June 9, 2010 by Tony

Where will your future competition come from?

In The Innovator’s Dilemma, Clayton Christensen talks about the threats that come to existing businesses from innovation.

Innovations could be anything from the telephone (which displaced telegraphs), to mini-steel mills (which displaced larger steel mills), to word processors (which displaced type writers), to digital photography (which displaced chemical film), to computer aided drafting (which displaced hand drawn designing), to blogging (which displaced print newspapers), to anything else.

The graph below summarizes the findings of The Innovator’s Dilemma.

Innovation

Innovation can be anything from a new product (iPhone 4) to a new way to deliver a product (Amazon.com).

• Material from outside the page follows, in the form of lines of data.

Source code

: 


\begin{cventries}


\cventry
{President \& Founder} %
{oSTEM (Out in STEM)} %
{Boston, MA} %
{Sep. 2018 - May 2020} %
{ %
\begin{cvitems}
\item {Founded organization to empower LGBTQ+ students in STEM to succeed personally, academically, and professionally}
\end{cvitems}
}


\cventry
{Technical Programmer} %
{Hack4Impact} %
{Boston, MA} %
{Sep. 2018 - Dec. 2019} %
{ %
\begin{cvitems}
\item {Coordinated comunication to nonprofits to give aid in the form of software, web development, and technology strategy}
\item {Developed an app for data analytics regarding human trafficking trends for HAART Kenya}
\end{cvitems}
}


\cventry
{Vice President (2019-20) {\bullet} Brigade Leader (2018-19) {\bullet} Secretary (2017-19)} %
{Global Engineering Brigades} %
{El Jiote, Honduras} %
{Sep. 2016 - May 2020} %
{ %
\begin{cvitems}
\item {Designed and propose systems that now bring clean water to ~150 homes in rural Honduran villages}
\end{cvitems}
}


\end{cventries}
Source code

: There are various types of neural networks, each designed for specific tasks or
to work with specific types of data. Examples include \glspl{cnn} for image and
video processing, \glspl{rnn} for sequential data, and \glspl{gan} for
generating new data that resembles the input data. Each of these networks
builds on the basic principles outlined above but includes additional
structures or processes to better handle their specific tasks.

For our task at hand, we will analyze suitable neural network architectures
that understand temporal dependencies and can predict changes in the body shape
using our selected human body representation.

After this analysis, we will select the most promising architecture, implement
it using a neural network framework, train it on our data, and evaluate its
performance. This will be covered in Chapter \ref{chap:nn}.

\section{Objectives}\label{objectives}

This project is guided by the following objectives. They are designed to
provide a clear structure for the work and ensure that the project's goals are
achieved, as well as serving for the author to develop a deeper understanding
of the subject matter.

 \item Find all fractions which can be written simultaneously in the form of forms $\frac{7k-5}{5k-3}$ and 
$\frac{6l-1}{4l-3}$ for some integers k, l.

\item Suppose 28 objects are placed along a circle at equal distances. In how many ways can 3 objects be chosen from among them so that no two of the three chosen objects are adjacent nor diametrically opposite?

Early smart-phones were not very high performing.  I had one with a slide out keyboard that was like a brick.  It held about 40 songs.  It could barely access the internet.

Fast forward just 4 years from my first smart phone.  Now one device does the work that used to take six or more devices (phone, computer, PDA, GPS, mp3 player, gaming systems, etc.).  The newest models of phones have more capability than the wireless networks.  The bottleneck on mobile internet speed moved from the devices to the wireless towers.

As the above graph illustrates, the performance capability of these new innovations starts below where the market can use them.  As old technology and new technology progress in parallel, the former overshoots the needs of the market in general, while the latter comes in to take the place of the old technology.

Over the next year and a half, mobile internet will surpass PC as the top way to get online.  Is your webpage ready for that?  Does your website functionality change when viewed through a touch screen browser?

The irony of innovation is that listening to your customers will cause you to miss the boat for these innovations.  Your future competition does not yet meet the needs of your customers.  How can you allocate limited resources (money and manpower) to develop a product your customer doesn’t want?

Can you anticipate these changes and save your company from losing its customers to down market competition that hasn’t developed yet?